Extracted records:
◆ ◆ ◆ ◆
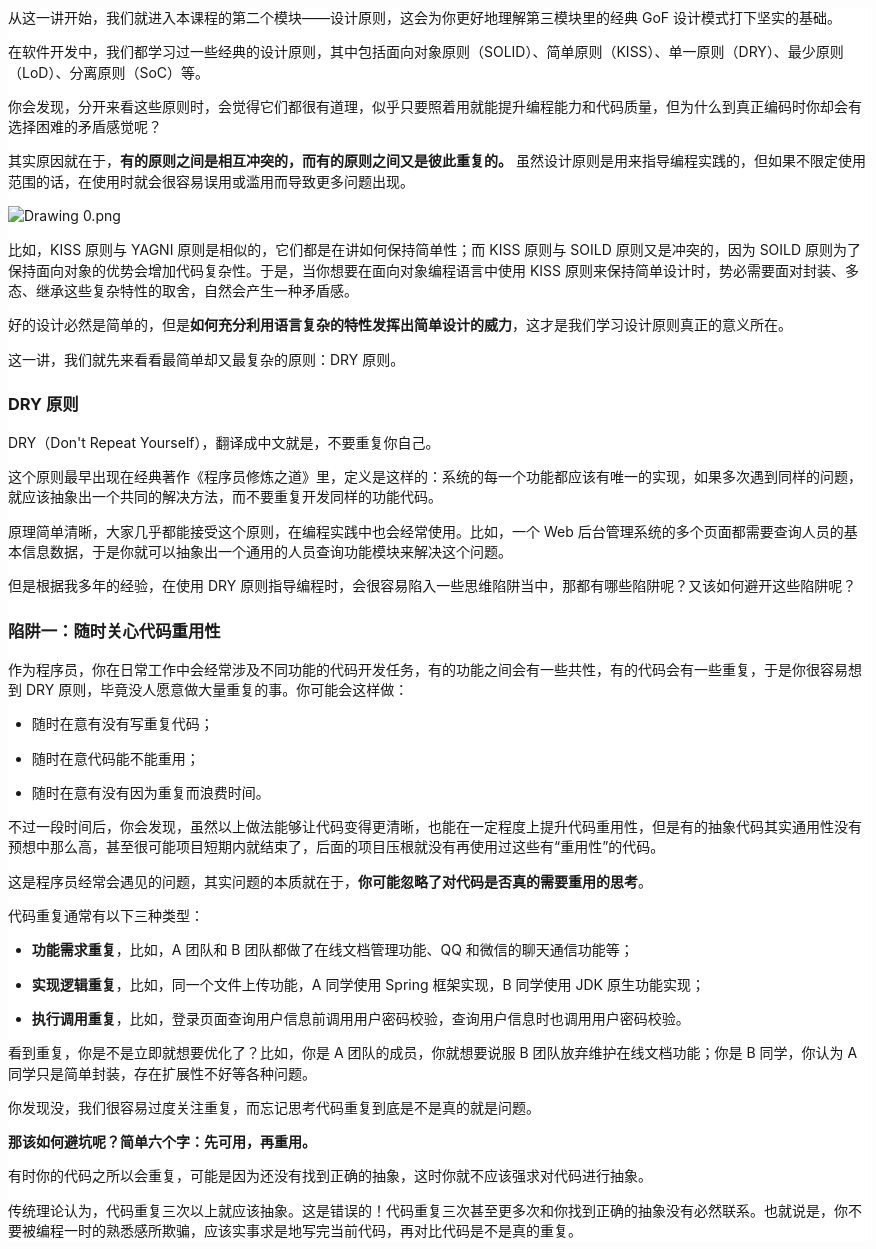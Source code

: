 从这一讲开始，我们就进入本课程的第二个模块——设计原则，这会为你更好地理解第三模块里的经典 GoF 设计模式打下坚实的基础。

在软件开发中，我们都学习过一些经典的设计原则，其中包括面向对象原则（SOLID）、简单原则（KISS）、单一原则（DRY）、最少原则（LoD）、分离原则（SoC）等。

你会发现，分开来看这些原则时，会觉得它们都很有道理，似乎只要照着用就能提升编程能力和代码质量，但为什么到真正编码时你却会有选择困难的矛盾感觉呢？

其实原因就在于，**有的原则之间是相互冲突的，而有的原则之间又是彼此重复的。** 虽然设计原则是用来指导编程实践的，但如果不限定使用范围的话，在使用时就会很容易误用或滥用而导致更多问题出现。

![Drawing 0.png](https://s0.lgstatic.com/i/image6/M01/2D/BC/Cgp9HWBm5cmAa_jcAAX07BNz5lc141.png)

比如，KISS 原则与 YAGNI 原则是相似的，它们都是在讲如何保持简单性；而 KISS 原则与 SOILD 原则又是冲突的，因为 SOILD 原则为了保持面向对象的优势会增加代码复杂性。于是，当你想要在面向对象编程语言中使用 KISS 原则来保持简单设计时，势必需要面对封装、多态、继承这些复杂特性的取舍，自然会产生一种矛盾感。

好的设计必然是简单的，但是**如何充分利用语言复杂的特性发挥出简单设计的威力**，这才是我们学习设计原则真正的意义所在。

这一讲，我们就先来看看最简单却又最复杂的原则：DRY 原则。

### DRY 原则

DRY（Don't Repeat Yourself），翻译成中文就是，不要重复你自己。

这个原则最早出现在经典著作《程序员修炼之道》里，定义是这样的：系统的每一个功能都应该有唯一的实现，如果多次遇到同样的问题，就应该抽象出一个共同的解决方法，而不要重复开发同样的功能代码。

原理简单清晰，大家几乎都能接受这个原则，在编程实践中也会经常使用。比如，一个 Web 后台管理系统的多个页面都需要查询人员的基本信息数据，于是你就可以抽象出一个通用的人员查询功能模块来解决这个问题。

但是根据我多年的经验，在使用 DRY 原则指导编程时，会很容易陷入一些思维陷阱当中，那都有哪些陷阱呢？又该如何避开这些陷阱呢？

### 陷阱一：随时关心代码重用性

作为程序员，你在日常工作中会经常涉及不同功能的代码开发任务，有的功能之间会有一些共性，有的代码会有一些重复，于是你很容易想到 DRY 原则，毕竟没人愿意做大量重复的事。你可能会这样做：

*   随时在意有没有写重复代码；
    
*   随时在意代码能不能重用；
    
*   随时在意有没有因为重复而浪费时间。
    

不过一段时间后，你会发现，虽然以上做法能够让代码变得更清晰，也能在一定程度上提升代码重用性，但是有的抽象代码其实通用性没有预想中那么高，甚至很可能项目短期内就结束了，后面的项目压根就没有再使用过这些有“重用性”的代码。

这是程序员经常会遇见的问题，其实问题的本质就在于，**你可能忽略了对代码是否真的需要重用的思考**。

代码重复通常有以下三种类型：

*   **功能需求重复**，比如，A 团队和 B 团队都做了在线文档管理功能、QQ 和微信的聊天通信功能等；
    
*   **实现逻辑重复**，比如，同一个文件上传功能，A 同学使用 Spring 框架实现，B 同学使用 JDK 原生功能实现；
    
*   **执行调用重复**，比如，登录页面查询用户信息前调用用户密码校验，查询用户信息时也调用用户密码校验。
    

看到重复，你是不是立即就想要优化了？比如，你是 A 团队的成员，你就想要说服 B 团队放弃维护在线文档功能；你是 B 同学，你认为 A 同学只是简单封装，存在扩展性不好等各种问题。

你发现没，我们很容易过度关注重复，而忘记思考代码重复到底是不是真的就是问题。

**那该如何避坑呢？简单六个字：先可用，再重用。**

有时你的代码之所以会重复，可能是因为还没有找到正确的抽象，这时你就不应该强求对代码进行抽象。

传统理论认为，代码重复三次以上就应该抽象。这是错误的！代码重复三次甚至更多次和你找到正确的抽象没有必然联系。也就说是，你不要被编程一时的熟悉感所欺骗，应该实事求是地写完当前代码，再对比代码是不是真的重复。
◆ ◆ ◆ ◆
What you should do » Check each line in the data for the word "KISS", then report only how many lines contain it.

Written solution » 2